_Exercise brief_
Leave every picture out. Set down all the lines below exactly.
Top of Data provided
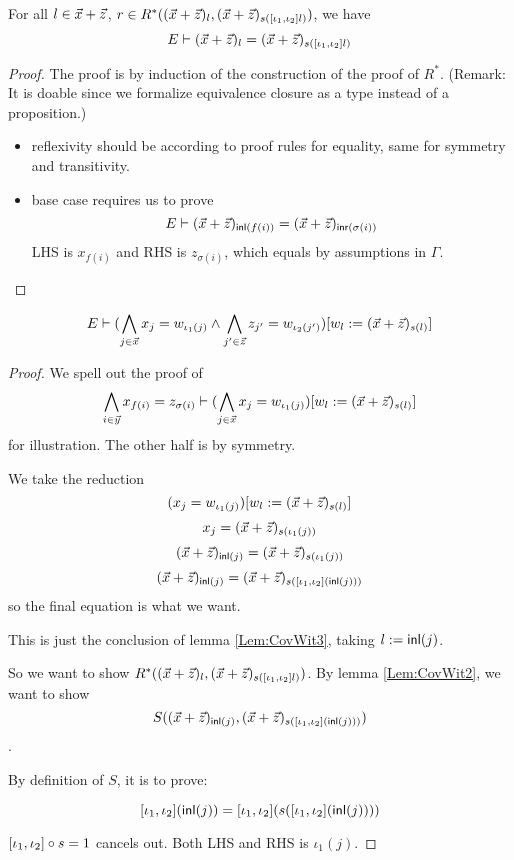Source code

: \begin{lemma}\label{Lem:CovWit3}
  For all $l\in \vec{x}+\vec{z}$, $r\in R^*((\vec{x}+\vec{z})_l,(\vec{x}+\vec{z})_{s([\iota_1,\iota_2] l)})$, we have
  \begin{equation*}
    E \vdash (\vec{x}+\vec{z})_l = (\vec{x}+\vec{z})_{s([\iota_1,\iota_2] l)}
  \end{equation*}
\end{lemma}

\begin{proof}
  The proof is by induction of the construction of the proof of $R^*$. (Remark: It is doable since we formalize equivalence closure
  as a type instead of a proposition.)

\begin{itemize}
    \item reflexivity should be according to proof rules for equality, same for symmetry and transitivity.
    \item base case requires us to prove
    \[E\vdash (\vec{x}+\vec{z})_{\mathsf{inl}(f(i))} = (\vec{x}+\vec{z})_{\mathsf{inr}(\sigma(i))}\]
    LHS is $x_{f(i)}$ and RHS is $z_{\sigma(i)}$, which equals by assumptions in $\Gamma$.
\end{itemize}
\end{proof}

\begin{lemma}\label{Lem:CovWit4}
  \begin{equation*}
    E \vdash (\bigwedge_{j\in\vec{x}}x_j = w_{\iota_1(j)}\land \bigwedge_{j'\in\vec{z}}z_{j'}= w_{\iota_2(j')}) [w_l:=(\vec{x}+\vec{z})_{s(l)}]
  \end{equation*}
\end{lemma}
\begin{proof}
  We spell out the proof of
  \begin{equation*}
    \bigwedge_{i\in \vec{y}} x_{f(i)} = z_{\sigma(i)} \vdash
     (\bigwedge_{j\in\vec{x}}x_j = w_{\iota_1(j)}) [w_l:=(\vec{x}+\vec{z})_{s(l)}]
   \end{equation*}
   for illustration. The other half is by symmetry.

  We take the reduction
\[(x_j = w_{\iota_1(j)}) [w_l:=(\vec{x}+\vec{z})_{s(l)}]\]
\[x_j = (\vec{x}+\vec{z})_{s(\iota_1(j))}\]
\[(\vec{x}+\vec{z})_{\mathsf{inl}(j)} = (\vec{x}+\vec{z})_{s(\iota_1(j))}\]
\[(\vec{x}+\vec{z})_{\mathsf{inl}(j)} = (\vec{x}+\vec{z})_{s([\iota_1,\iota_2] (\mathsf{inl}(j)))}\]
so the final equation is what we want.

This is just the conclusion of lemma \ref{Lem:CovWit3}, taking $l := \mathsf{inl}(j)$.

So we want to show $R^*((\vec{x}+\vec{z})_l,(\vec{x}+\vec{z})_{s([\iota_1,\iota_2] l)})$. By lemma \ref{Lem:CovWit2}, we want to show \[S((\vec{x}+\vec{z})_{\mathsf{inl}(j)},(\vec{x}+\vec{z})_{s([\iota_1,\iota_2] (\mathsf{inl}(j)))})\].

By definition of $S$, it is to prove:

\[[\iota_1,\iota_2] (\mathsf{inl}(j)) = [\iota_1,\iota_2] (s([\iota_1,\iota_2] (\mathsf{inl}(j)))) \]

$[\iota_1,\iota_2]\circ s = 1$ cancels out. Both LHS and RHS is $\iota_1(j)$.

\end{proof}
Bottom of Data provided
_Result for this task_
Source code

: \begin{lemma}\label{Lem:CovWit3}
  For all $l\in \vec{x}+\vec{z}$, $r\in R^*((\vec{x}+\vec{z})_l,(\vec{x}+\vec{z})_{s([\iota_1,\iota_2] l)})$, we have
  \begin{equation*}
    E \vdash (\vec{x}+\vec{z})_l = (\vec{x}+\vec{z})_{s([\iota_1,\iota_2] l)}
  \end{equation*}
\end{lemma}

\begin{proof}
  The proof is by induction of the construction of the proof of $R^*$. (Remark: It is doable since we formalize equivalence closure
  as a type instead of a proposition.)

\begin{itemize}
    \item reflexivity should be according to proof rules for equality, same for symmetry and transitivity.
    \item base case requires us to prove
    \[E\vdash (\vec{x}+\vec{z})_{\mathsf{inl}(f(i))} = (\vec{x}+\vec{z})_{\mathsf{inr}(\sigma(i))}\]
    LHS is $x_{f(i)}$ and RHS is $z_{\sigma(i)}$, which equals by assumptions in $\Gamma$.
\end{itemize}
\end{proof}

\begin{lemma}\label{Lem:CovWit4}
  \begin{equation*}
    E \vdash (\bigwedge_{j\in\vec{x}}x_j = w_{\iota_1(j)}\land \bigwedge_{j'\in\vec{z}}z_{j'}= w_{\iota_2(j')}) [w_l:=(\vec{x}+\vec{z})_{s(l)}]
  \end{equation*}
\end{lemma}
\begin{proof}
  We spell out the proof of
  \begin{equation*}
    \bigwedge_{i\in \vec{y}} x_{f(i)} = z_{\sigma(i)} \vdash
     (\bigwedge_{j\in\vec{x}}x_j = w_{\iota_1(j)}) [w_l:=(\vec{x}+\vec{z})_{s(l)}]
   \end{equation*}
   for illustration. The other half is by symmetry.

  We take the reduction
\[(x_j = w_{\iota_1(j)}) [w_l:=(\vec{x}+\vec{z})_{s(l)}]\]
\[x_j = (\vec{x}+\vec{z})_{s(\iota_1(j))}\]
\[(\vec{x}+\vec{z})_{\mathsf{inl}(j)} = (\vec{x}+\vec{z})_{s(\iota_1(j))}\]
\[(\vec{x}+\vec{z})_{\mathsf{inl}(j)} = (\vec{x}+\vec{z})_{s([\iota_1,\iota_2] (\mathsf{inl}(j)))}\]
so the final equation is what we want.

This is just the conclusion of lemma \ref{Lem:CovWit3}, taking $l := \mathsf{inl}(j)$.

So we want to show $R^*((\vec{x}+\vec{z})_l,(\vec{x}+\vec{z})_{s([\iota_1,\iota_2] l)})$. By lemma \ref{Lem:CovWit2}, we want to show \[S((\vec{x}+\vec{z})_{\mathsf{inl}(j)},(\vec{x}+\vec{z})_{s([\iota_1,\iota_2] (\mathsf{inl}(j)))})\].

By definition of $S$, it is to prove:

\[[\iota_1,\iota_2] (\mathsf{inl}(j)) = [\iota_1,\iota_2] (s([\iota_1,\iota_2] (\mathsf{inl}(j)))) \]

$[\iota_1,\iota_2]\circ s = 1$ cancels out. Both LHS and RHS is $\iota_1(j)$.

\end{proof}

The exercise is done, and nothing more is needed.